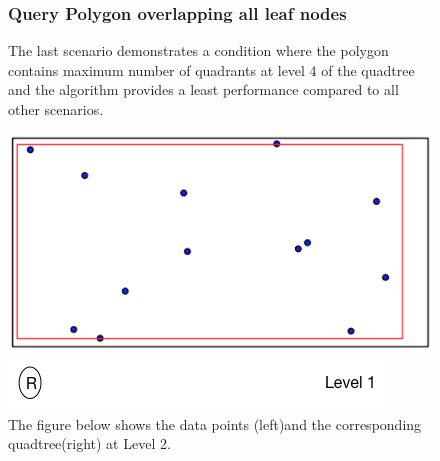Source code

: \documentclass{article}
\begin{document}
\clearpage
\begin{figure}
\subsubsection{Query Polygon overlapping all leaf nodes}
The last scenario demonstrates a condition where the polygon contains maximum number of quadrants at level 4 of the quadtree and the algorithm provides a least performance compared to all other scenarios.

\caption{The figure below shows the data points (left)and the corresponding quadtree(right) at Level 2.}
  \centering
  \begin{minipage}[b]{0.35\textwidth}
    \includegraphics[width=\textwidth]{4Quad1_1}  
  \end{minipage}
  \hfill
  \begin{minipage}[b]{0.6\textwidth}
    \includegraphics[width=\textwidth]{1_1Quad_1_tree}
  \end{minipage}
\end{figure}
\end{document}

###

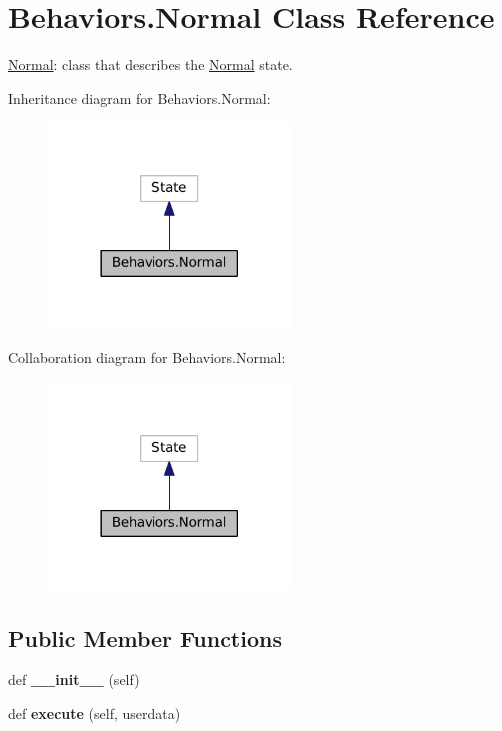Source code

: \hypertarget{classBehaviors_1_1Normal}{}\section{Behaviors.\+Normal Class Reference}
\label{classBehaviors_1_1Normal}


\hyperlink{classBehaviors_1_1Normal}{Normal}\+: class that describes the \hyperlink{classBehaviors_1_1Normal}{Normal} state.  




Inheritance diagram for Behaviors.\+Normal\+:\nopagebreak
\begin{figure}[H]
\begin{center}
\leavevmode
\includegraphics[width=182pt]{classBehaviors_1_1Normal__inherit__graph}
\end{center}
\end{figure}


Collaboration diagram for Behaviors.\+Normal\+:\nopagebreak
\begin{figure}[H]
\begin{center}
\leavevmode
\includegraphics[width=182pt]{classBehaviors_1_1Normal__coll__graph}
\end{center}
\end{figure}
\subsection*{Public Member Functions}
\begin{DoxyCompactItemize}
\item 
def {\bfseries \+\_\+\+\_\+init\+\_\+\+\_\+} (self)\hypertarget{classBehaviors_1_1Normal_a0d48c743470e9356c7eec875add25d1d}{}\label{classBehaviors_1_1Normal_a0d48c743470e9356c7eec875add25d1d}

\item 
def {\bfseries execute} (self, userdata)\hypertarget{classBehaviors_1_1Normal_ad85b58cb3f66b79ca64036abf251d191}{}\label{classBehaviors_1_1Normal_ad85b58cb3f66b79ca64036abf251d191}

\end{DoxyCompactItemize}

###

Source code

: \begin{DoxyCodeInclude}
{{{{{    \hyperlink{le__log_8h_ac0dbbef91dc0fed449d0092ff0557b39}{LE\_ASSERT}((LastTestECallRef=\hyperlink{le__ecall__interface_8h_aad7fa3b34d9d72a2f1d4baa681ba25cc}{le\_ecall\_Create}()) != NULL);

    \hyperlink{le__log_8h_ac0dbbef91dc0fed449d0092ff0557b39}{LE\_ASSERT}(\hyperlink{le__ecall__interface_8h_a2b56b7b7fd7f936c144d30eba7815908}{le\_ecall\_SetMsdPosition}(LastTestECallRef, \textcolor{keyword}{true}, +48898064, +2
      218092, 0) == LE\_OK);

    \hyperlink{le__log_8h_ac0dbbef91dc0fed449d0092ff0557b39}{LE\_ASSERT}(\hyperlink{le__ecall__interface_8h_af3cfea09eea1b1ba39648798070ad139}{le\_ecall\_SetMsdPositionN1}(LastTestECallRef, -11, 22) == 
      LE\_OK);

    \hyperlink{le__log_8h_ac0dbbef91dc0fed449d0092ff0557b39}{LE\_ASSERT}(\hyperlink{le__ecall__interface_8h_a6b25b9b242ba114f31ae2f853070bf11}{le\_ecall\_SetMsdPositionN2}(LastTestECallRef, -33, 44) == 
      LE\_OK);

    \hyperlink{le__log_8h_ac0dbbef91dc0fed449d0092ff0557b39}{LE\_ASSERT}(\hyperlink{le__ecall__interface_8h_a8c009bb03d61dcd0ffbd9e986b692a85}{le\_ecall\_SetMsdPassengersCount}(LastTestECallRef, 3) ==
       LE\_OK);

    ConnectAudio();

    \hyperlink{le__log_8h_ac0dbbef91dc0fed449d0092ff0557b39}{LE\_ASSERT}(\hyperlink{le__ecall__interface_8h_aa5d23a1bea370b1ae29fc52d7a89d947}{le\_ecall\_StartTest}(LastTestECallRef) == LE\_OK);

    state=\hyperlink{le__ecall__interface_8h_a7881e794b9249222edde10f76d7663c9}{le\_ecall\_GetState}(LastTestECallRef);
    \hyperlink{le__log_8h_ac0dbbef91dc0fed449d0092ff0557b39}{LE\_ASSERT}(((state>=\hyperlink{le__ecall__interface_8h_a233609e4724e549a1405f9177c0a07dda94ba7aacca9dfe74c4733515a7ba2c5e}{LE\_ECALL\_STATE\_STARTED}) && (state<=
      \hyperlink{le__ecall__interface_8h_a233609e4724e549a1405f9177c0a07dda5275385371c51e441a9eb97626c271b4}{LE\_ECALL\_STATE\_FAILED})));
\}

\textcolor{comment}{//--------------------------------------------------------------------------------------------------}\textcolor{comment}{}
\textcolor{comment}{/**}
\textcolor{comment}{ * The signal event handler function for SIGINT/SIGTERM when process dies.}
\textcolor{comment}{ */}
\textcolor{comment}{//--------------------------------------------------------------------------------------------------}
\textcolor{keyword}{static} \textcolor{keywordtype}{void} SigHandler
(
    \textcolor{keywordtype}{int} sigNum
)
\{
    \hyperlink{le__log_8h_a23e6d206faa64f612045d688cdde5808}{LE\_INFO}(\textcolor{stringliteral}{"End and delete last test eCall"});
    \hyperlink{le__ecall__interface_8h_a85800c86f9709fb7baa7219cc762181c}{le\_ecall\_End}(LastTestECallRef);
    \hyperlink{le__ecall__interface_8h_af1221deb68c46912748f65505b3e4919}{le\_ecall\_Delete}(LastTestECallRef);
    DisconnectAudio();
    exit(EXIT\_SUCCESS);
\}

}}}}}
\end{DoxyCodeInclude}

###

### WHAT THE TASK REQUIRES
Among the lines above, find those with the word "begin" and list them.

### OUTPUT
\begin{document}
\begin{figure}
  \begin{minipage}[b]{0.35\textwidth}
  \begin{minipage}[b]{0.6\textwidth}
\begin{figure}[H]
\begin{center}
\begin{figure}[H]
\begin{center}
\begin{DoxyCompactItemize}
: \begin{DoxyCodeInclude}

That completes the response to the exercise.